In addition to the art on the transformer cabinets, there is the traditional art in public places that is evident throughout the downtown. A walking tour and map is also available in the welcome center. And if that’s not enough, the ghost signs throughout downtown are a fascinating look into Fort Collins’ past. There is a walking tour map of those as well. Oh, and the public piano or two we saw was pretty cool. It was a rather gentrified place.
The city is not very RV-friendly. In fact, you aren’t allowed to park a vehicle over 20 feet in the city according to a tweet I got when I asked about RV parking. Additionally, while it appears to be bike-friendly, you must dismount your bicycle in the downtown area. Certainly someone who uses a bicycle due to a handicap is in trouble here. Plan on walking. It is relatively flat so that’s a plus.
We had to grab lunch near the old town square so we opted for Cooper Smith’s Pub and Brewing at 5 Old Town Square. There is outdoor seating in two areas here. We both got a watermelon and feta salad with shrimp at $14 each. The shrimp arrived after our salads but the server apologized that they should have come on the salads and not on the side after the salads were delivered. They were really quite good and the shrimp were just right though the dish could have been just as good with the shrimp being cold.
Inside there is a nice bar. The outside area we sat at was on the square which also featured a splash pad for little children. Plenty of parents and kids were there on this hot day. We would have stayed longer and explored a bit more but we ended up walking our bicycles through most of the downtown with an apparently illegally parked RV on a side street.

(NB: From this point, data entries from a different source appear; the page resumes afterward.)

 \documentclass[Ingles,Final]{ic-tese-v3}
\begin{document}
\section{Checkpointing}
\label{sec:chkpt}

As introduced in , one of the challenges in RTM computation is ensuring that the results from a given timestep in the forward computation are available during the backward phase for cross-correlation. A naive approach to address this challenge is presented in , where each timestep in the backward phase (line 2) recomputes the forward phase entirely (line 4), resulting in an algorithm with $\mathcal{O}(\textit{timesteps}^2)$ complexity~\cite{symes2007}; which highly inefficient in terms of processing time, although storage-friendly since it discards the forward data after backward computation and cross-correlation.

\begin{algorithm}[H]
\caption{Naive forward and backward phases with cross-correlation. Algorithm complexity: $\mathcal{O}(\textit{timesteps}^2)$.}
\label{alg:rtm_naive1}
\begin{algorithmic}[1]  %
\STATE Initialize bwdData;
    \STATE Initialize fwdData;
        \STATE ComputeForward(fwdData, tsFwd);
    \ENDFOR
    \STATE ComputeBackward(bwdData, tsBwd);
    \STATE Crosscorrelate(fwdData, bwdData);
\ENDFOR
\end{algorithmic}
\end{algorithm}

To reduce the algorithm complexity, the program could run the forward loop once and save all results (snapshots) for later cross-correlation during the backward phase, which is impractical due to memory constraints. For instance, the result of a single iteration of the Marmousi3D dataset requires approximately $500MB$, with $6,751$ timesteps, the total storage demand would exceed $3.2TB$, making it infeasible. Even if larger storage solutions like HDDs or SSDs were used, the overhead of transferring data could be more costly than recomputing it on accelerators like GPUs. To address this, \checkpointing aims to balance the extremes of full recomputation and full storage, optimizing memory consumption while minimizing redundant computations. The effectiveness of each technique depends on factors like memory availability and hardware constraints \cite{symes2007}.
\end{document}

There is acceptable transport in the city and the MAX route, basically an express bus, runs with decent headways. We probably should have used it and parked the RV near a bus stop if even that were allowed.

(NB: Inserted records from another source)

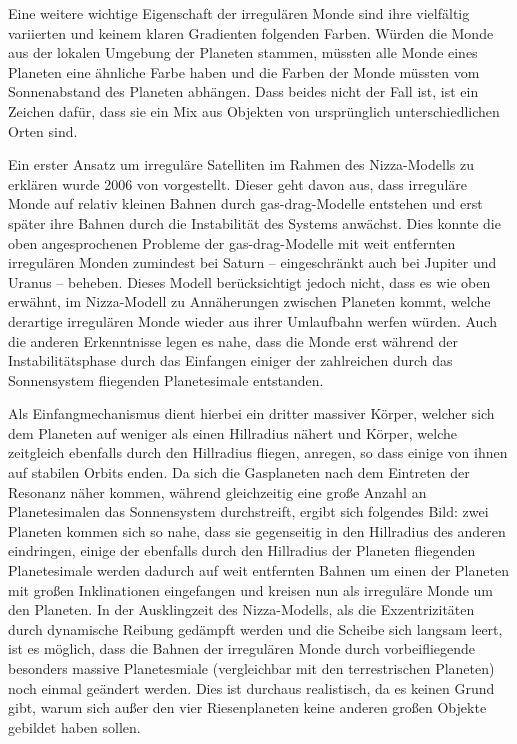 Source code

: \documentclass[12pt,a4paper,twoside]{article}
\renewcommand{\cite}{\citep}
\begin{document}
Eine weitere wichtige Eigenschaft der irregulären Monde sind ihre vielfältig variierten und keinem klaren Gradienten folgenden Farben. Würden die Monde aus der lokalen Umgebung der Planeten stammen, müssten alle Monde eines Planeten eine ähnliche Farbe haben und die Farben der Monde müssten vom Sonnenabstand des Planeten abhängen\cite{Nesvorny2007}. Dass beides nicht der Fall ist, ist ein Zeichen dafür, dass sie ein Mix aus Objekten von ursprünglich unterschiedlichen Orten sind. %

Ein erster Ansatz um irreguläre Satelliten im Rahmen des Nizza-Modells zu erklären wurde 2006 von \cite{Cuk2006} vorgestellt. Dieser geht davon aus, dass irreguläre Monde auf relativ kleinen Bahnen durch \glqq gas-drag\grqq-Modelle entstehen und erst später ihre Bahnen durch die Instabilität des Systems anwächst. Dies konnte die oben angesprochenen Probleme der \glqq gas-drag\grqq-Modelle mit weit entfernten irregulären Monden zumindest bei Saturn – eingeschränkt auch bei Jupiter und Uranus – beheben\cite{Cuk2006}. %
Dieses Modell berücksichtigt jedoch nicht, dass es wie oben erwähnt, im Nizza-Modell zu Annäherungen zwischen Planeten kommt, welche derartige irregulären Monde wieder aus ihrer Umlaufbahn werfen würden. Auch die anderen Erkenntnisse legen es nahe, dass die Monde erst während der Instabilitätsphase durch das Einfangen einiger der zahlreichen durch das Sonnensystem fliegenden Planetesimale entstanden. %

Als Einfangmechanismus dient hierbei ein dritter massiver Körper,
welcher sich dem Planeten auf weniger als einen Hillradius nähert und Körper, %
welche zeitgleich ebenfalls durch den Hillradius fliegen, anregen, so dass einige von ihnen auf stabilen Orbits enden. %
Da sich die Gasplaneten nach dem Eintreten der Resonanz näher kommen, während gleichzeitig eine große Anzahl an Planetesimalen das Sonnensystem durchstreift,
ergibt sich folgendes Bild: zwei Planeten kommen sich so nahe, dass sie gegenseitig in den Hillradius des anderen eindringen,
einige der ebenfalls durch den Hillradius der Planeten fliegenden Planetesimale werden dadurch auf weit entfernten Bahnen um einen der Planeten mit großen Inklinationen eingefangen und %
kreisen nun als irreguläre Monde um den Planeten\cite{Nesvorny2007}.
In der Ausklingzeit des Nizza-Modells, als die Exzentrizitäten durch dynamische Reibung gedämpft werden und die Scheibe sich langsam leert, ist es möglich, dass die Bahnen der irregulären Monde durch vorbeifliegende besonders massive Planetesmiale (vergleichbar mit den terrestrischen Planeten) noch einmal geändert werden. %
Dies ist durchaus realistisch, da es keinen Grund gibt, warum sich außer den vier Riesenplaneten keine anderen großen Objekte gebildet haben sollen\cite{Nesvorny2007}. %
\end{document}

We spent the night at the Horsetooth Reservoir on the west side of the city. It is accessible via some hilly roads and there are several county campgrounds around the reservoir. We stayed at the one on Shoreline Drive on the southern end of the reservoir in a waterfront campsite with gorgeous views for $25 plus reservation fee of $8.95 plus access fee of $7 entrance to the park which isn’t included in the camping fee. Well worth it though I mention for anyone where those add on fees can make a difference in a budget.
There is a small shop near the campground we selected and there were bathrooms/showers at either end of the camping area. It is easy to reserve online and you can select the campsite you want. We found one with a picnic pavilion on the water and were set. One of the worst parts of camping is not being able to reserve online so much of the time so it was a treat to be able to do it.
Worth a stop or an overnight or two. It is a place, like so many others now, that prides itself in in breweries so if you are into that this is a great place to visit. If not, it’s a great stop along the I-25 for a night or two.